This is the last album Billy Joel would release while still having the luxury of only being mildly famous. His next record would blow everything wide open and make him a household name, for better or for worse.
Speaking of, if I haven't already, let me explain why I enjoy Billy Joel so much. Obviously, his (pre-1983) music is undeniably fantastic. If you choose to be too cool for Billy Joel, that's your business, but you're missing out. He's an angry guy, prone to depression, and the way those aspects of his personality materialize in his music is brilliant. He may be accused of being a better songwriter than lyricist, but I don't think that's fair. As corny as it sounds, there's something to be said for writing from the heart (or the top of the head) and Billy Joel does that as well as anyone. It'll never be cool to like Billy Joel, but that makes it even more fun to like him.
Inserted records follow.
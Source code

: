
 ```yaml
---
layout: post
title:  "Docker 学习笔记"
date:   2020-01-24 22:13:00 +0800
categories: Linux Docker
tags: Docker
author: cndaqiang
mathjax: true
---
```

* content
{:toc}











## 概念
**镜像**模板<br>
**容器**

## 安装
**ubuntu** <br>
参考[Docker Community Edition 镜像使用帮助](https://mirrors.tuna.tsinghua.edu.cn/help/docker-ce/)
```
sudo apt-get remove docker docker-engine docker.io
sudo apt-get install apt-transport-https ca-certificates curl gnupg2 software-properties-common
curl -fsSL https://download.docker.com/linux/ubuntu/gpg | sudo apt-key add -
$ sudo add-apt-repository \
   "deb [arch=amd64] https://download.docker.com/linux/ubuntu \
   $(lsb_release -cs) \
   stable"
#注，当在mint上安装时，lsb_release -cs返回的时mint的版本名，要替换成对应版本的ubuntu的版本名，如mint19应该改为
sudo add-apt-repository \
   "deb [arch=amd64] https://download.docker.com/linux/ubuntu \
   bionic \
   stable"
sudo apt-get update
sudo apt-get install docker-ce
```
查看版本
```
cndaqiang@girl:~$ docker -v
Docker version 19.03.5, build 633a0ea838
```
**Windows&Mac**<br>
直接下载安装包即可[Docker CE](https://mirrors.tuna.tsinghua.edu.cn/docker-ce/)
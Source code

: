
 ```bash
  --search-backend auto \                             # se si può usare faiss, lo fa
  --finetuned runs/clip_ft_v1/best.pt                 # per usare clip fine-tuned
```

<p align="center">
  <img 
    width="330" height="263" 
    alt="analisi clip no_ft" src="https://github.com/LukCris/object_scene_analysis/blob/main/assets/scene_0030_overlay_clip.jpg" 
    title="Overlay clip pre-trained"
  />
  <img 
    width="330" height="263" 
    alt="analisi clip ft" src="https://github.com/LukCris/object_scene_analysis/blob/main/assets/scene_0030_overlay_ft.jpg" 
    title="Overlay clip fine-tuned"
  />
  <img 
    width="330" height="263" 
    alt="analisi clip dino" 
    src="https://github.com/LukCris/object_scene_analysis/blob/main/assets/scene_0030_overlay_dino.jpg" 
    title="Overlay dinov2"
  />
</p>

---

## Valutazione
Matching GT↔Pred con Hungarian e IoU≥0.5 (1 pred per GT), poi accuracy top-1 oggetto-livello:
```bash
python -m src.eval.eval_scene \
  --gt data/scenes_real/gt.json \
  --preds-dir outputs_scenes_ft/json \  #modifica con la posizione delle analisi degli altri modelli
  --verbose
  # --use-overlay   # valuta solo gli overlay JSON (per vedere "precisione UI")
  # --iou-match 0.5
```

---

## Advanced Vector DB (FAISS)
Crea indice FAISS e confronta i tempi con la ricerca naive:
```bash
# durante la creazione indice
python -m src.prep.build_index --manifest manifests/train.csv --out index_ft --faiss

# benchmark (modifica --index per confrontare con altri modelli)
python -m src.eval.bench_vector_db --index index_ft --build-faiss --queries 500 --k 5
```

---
Possibly most intriguing about Billy Joel: the fact that he tried to commit suicide by drinking furniture polish. Furniture fucking polish. And then he lived through it and became one of the most famous popular musicians in history. I think that's fantastic for a number of reasons.
Also fantastic for a number of reasons: this record. If his previous albums had pointed towards his potential and were allowing him to find his voice, this is the one where it all comes together. Turnstiles isn't as instantly mind-blowing as The Stranger, but it's equally compelling.
"Say Goodbye to Hollywood" is a 50's-ish sax-rocker that feigns sincerity but seems ultimately pissed. The strings are a bit much, but the song is rendered huge as a result of the arrangement. "Summer, Highland Falls" is an impressively intricate ballad, a song that has sadly been usurped in popularity by Joel's more radio-friendly slow-and-sensitive numbers. Great lyrics and a great song.
I'm not a huge fan of "All You Wanna Do Is Dance," but maybe that's because I don't care for the island rhythms it uses. "New York State of Mind" makes up for it though, starting small and ending up a giant of a song. "James" is one of many Billy Joel deep cuts that you'll probably never hear on the radio, but it wouldn't be out of place there. "Prelude/Angry Young Man" shows Billy getting gutsy with his songwriting, going nutso with the time signatures and really challenging his band. It's good stuff.
"I've Loved These Days" is a sarcastic ballad that seems like the second part of "Say Goodbye to Hollywood," driving the point (disgust with Hollywood culture) home even further. "Miami 2017 (Seen the Lights Go Out on Broadway)" is the most out-and-out rocking song on the record, a weird futuristic tale of New York meeting its demise. It's heavy compared to the rest of the record, and it makes a solid closer.
Mid-70's Billy Joel: don't act like you don't like it.